【問139】知的財産管理技能検定2級 練習問題|救済(差止・損害賠償)
不正競争防止法 問15/16難易度B(標準)
問題文
不正競争防止法上の民事的救済に関する記述として、最も適切なものはどれか。
- 1.差止請求(3条)には行為者の故意又は過失が必要であるが、損害賠償請求(4条)にはこれを要しない。
- 2.差止請求(3条)には行為者の故意・過失は不要であるが、損害賠償請求(4条)には故意又は過失が必要である。

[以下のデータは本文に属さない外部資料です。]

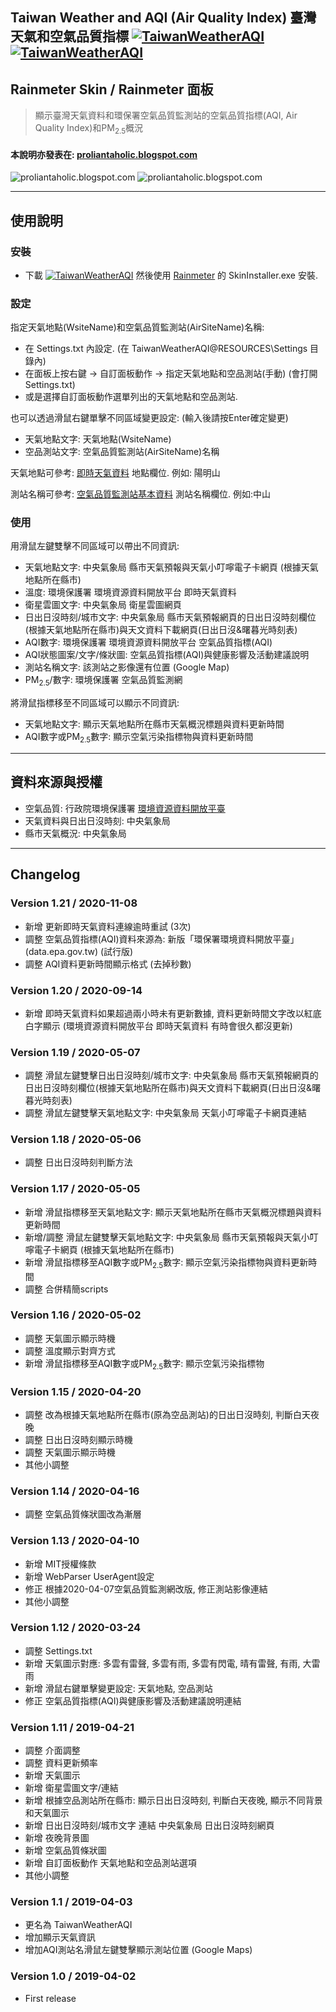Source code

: ## Taiwan Weather and AQI (Air Quality Index) 臺灣天氣和空氣品質指標 [![TaiwanWeatherAQI](https://img.shields.io/github/v/release/Proliantaholic/TaiwanWeatherAQI?include_prereleases&style=social)](https://github.com/Proliantaholic/TaiwanWeatherAQI/releases/download/v1.21/TaiwanWeatherAQI_1.21.rmskin) [![TaiwanWeatherAQI](https://img.shields.io/github/license/Proliantaholic/TaiwanWeatherAQI?color=blue)](https://raw.githubusercontent.com/Proliantaholic/TaiwanWeatherAQI/master/LICENSE)
## Rainmeter Skin / Rainmeter 面板
> 顯示臺灣天氣資料和環保署空氣品質監測站的空氣品質指標(AQI, Air Quality Index)和PM<sub>2.5</sub>概況

#### 本說明亦發表在: [proliantaholic.blogspot.com](https://proliantaholic.blogspot.com/2019/04/TaiwanWeatherAQI.html)

![proliantaholic.blogspot.com](https://tinyurl.com/y9nkasq9)
![proliantaholic.blogspot.com](https://tinyurl.com/y83zszun)

----
## 使用說明

### 安裝
* 下載 [![TaiwanWeatherAQI](https://img.shields.io/github/v/release/Proliantaholic/TaiwanWeatherAQI?label=TaiwanWeatherAQI.rmskin&logoColor=brightgreen&style=social)](https://github.com/Proliantaholic/TaiwanWeatherAQI/releases/download/v1.21/TaiwanWeatherAQI_1.21.rmskin) 然後使用 [Rainmeter](https://www.rainmeter.net) 的 SkinInstaller.exe 安裝.

### 設定
指定天氣地點(WsiteName)和空氣品質監測站(AirSiteName)名稱:
* 在 Settings.txt 內設定. (在 TaiwanWeatherAQI\@RESOURCES\Settings 目錄內)
* 在面板上按右鍵 -> 自訂面板動作 -> 指定天氣地點和空品測站(手動) (會打開 Settings.txt)
* 或是選擇自訂面板動作選單列出的天氣地點和空品測站.

也可以透過滑鼠右鍵單擊不同區域變更設定: (輸入後請按Enter確定變更)
* 天氣地點文字: 天氣地點(WsiteName)
* 空品測站文字: 空氣品質監測站(AirSiteName)名稱

天氣地點可參考: [即時天氣資料](https://opendata.epa.gov.tw/Data/Contents/ATM00698/) 地點欄位. 例如: 陽明山

測站名稱可參考: [空氣品質監測站基本資料](https://opendata.epa.gov.tw/Data/Contents/AQXSite/) 測站名稱欄位. 例如:中山

### 使用
用滑鼠左鍵雙擊不同區域可以帶出不同資訊:
* 天氣地點文字: 中央氣象局 縣市天氣預報與天氣小叮嚀電子卡網頁 (根據天氣地點所在縣市)
* 溫度: 環境保護署 環境資源資料開放平台 即時天氣資料
* 衛星雲圖文字: 中央氣象局 衛星雲圖網頁
* 日出日沒時刻/城市文字: 中央氣象局 縣市天氣預報網頁的日出日沒時刻欄位(根據天氣地點所在縣市)與天文資料下載網頁(日出日沒&曙暮光時刻表)
* AQI數字: 環境保護署 環境資源資料開放平台 空氣品質指標(AQI)
* AQI狀態圖案/文字/條狀圖: 空氣品質指標(AQI)與健康影響及活動建議說明
* 測站名稱文字: 該測站之影像還有位置 (Google Map)
* PM<sub>2.5</sub>/數字: 環境保護署 空氣品質監測網

將滑鼠指標移至不同區域可以顯示不同資訊:
* 天氣地點文字: 顯示天氣地點所在縣市天氣概況標題與資料更新時間
* AQI數字或PM<sub>2.5</sub>數字: 顯示空氣污染指標物與資料更新時間

----
## 資料來源與授權
* 空氣品質: 行政院環境保護署 [環境資源資料開放平臺](https://data.gov.tw/license)
* 天氣資料與日出日沒時刻: 中央氣象局
* 縣市天氣概況: 中央氣象局

----
## Changelog
### Version 1.21 / 2020-11-08
* 新增 更新即時天氣資料連線逾時重試 (3次)
* 調整 空氣品質指標(AQI)資料來源為: 新版「環保署環境資料開放平臺」(data.epa.gov.tw) (試行版)
* 調整 AQI資料更新時間顯示格式 (去掉秒數)

### Version 1.20 / 2020-09-14
* 新增 即時天氣資料如果超過兩小時未有更新數據, 資料更新時間文字改以紅底白字顯示 (環境資源資料開放平台 即時天氣資料 有時會很久都沒更新)

### Version 1.19 / 2020-05-07
* 調整 滑鼠左鍵雙擊日出日沒時刻/城市文字: 中央氣象局 縣市天氣預報網頁的日出日沒時刻欄位(根據天氣地點所在縣市)與天文資料下載網頁(日出日沒&曙暮光時刻表)
* 調整 滑鼠左鍵雙擊天氣地點文字: 中央氣象局 天氣小叮嚀電子卡網頁連結

### Version 1.18 / 2020-05-06
* 調整 日出日沒時刻判斷方法

### Version 1.17 / 2020-05-05
* 新增 滑鼠指標移至天氣地點文字: 顯示天氣地點所在縣市天氣概況標題與資料更新時間
* 新增/調整 滑鼠左鍵雙擊天氣地點文字: 中央氣象局 縣市天氣預報與天氣小叮嚀電子卡網頁 (根據天氣地點所在縣市)
* 新增 滑鼠指標移至AQI數字或PM<sub>2.5</sub>數字: 顯示空氣污染指標物與資料更新時間
* 調整 合併精簡scripts

### Version 1.16 / 2020-05-02
* 調整 天氣圖示顯示時機
* 調整 溫度顯示對齊方式
* 新增 滑鼠指標移至AQI數字或PM<sub>2.5</sub>數字: 顯示空氣污染指標物

### Version 1.15 / 2020-04-20
* 調整 改為根據天氣地點所在縣市(原為空品測站)的日出日沒時刻, 判斷白天夜晚
* 調整 日出日沒時刻顯示時機
* 調整 天氣圖示顯示時機
* 其他小調整

### Version 1.14 / 2020-04-16
* 調整 空氣品質條狀圖改為漸層

### Version 1.13 / 2020-04-10
* 新增 MIT授權條款
* 新增 WebParser UserAgent設定
* 修正 根據2020-04-07空氣品質監測網改版, 修正測站影像連結
* 其他小調整

### Version 1.12 / 2020-03-24
* 調整 Settings.txt
* 新增 天氣圖示對應: 多雲有雷聲, 多雲有雨, 多雲有閃電, 晴有雷聲, 有雨, 大雷雨
* 新增 滑鼠右鍵單擊變更設定: 天氣地點, 空品測站
* 修正 空氣品質指標(AQI)與健康影響及活動建議說明連結

### Version 1.11 / 2019-04-21
* 調整 介面調整
* 調整 資料更新頻率
* 新增 天氣圖示
* 新增 衛星雲圖文字/連結
* 新增 根據空品測站所在縣市: 顯示日出日沒時刻, 判斷白天夜晚, 顯示不同背景和天氣圖示
* 新增 日出日沒時刻/城市文字 連結 中央氣象局 日出日沒時刻網頁
* 新增 夜晚背景圖
* 新增 空氣品質條狀圖
* 新增 自訂面板動作 天氣地點和空品測站選項
* 其他小調整

### Version 1.1 / 2019-04-03
* 更名為 TaiwanWeatherAQI
* 增加顯示天氣資訊
* 增加AQI測站名滑鼠左鍵雙擊顯示測站位置 (Google Maps)

### Version 1.0 / 2019-04-02
* First release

- 3.差止請求も損害賠償請求も、いずれも行為者に故意がある場合に限って認められる。
- 4.損害賠償を請求する場合、権利者は自己が受けた損害額を常に自ら立証しなければならず、損害額の推定規定は存在しない。
解説
差止請求(3条)は侵害の停止・予防のための救済で、行為者の故意・過失を要件としない。これに対し損害賠償請求(4条)は、故意又は過失により不正競争を行った者に対して認められる(選択肢2が正しい)。よって要件を逆にする選択肢1、及び両請求とも故意を要するとする選択肢3は誤り。5条に損害の額の推定等の規定が置かれ権利者の立証負担が軽減されているため選択肢4は誤り。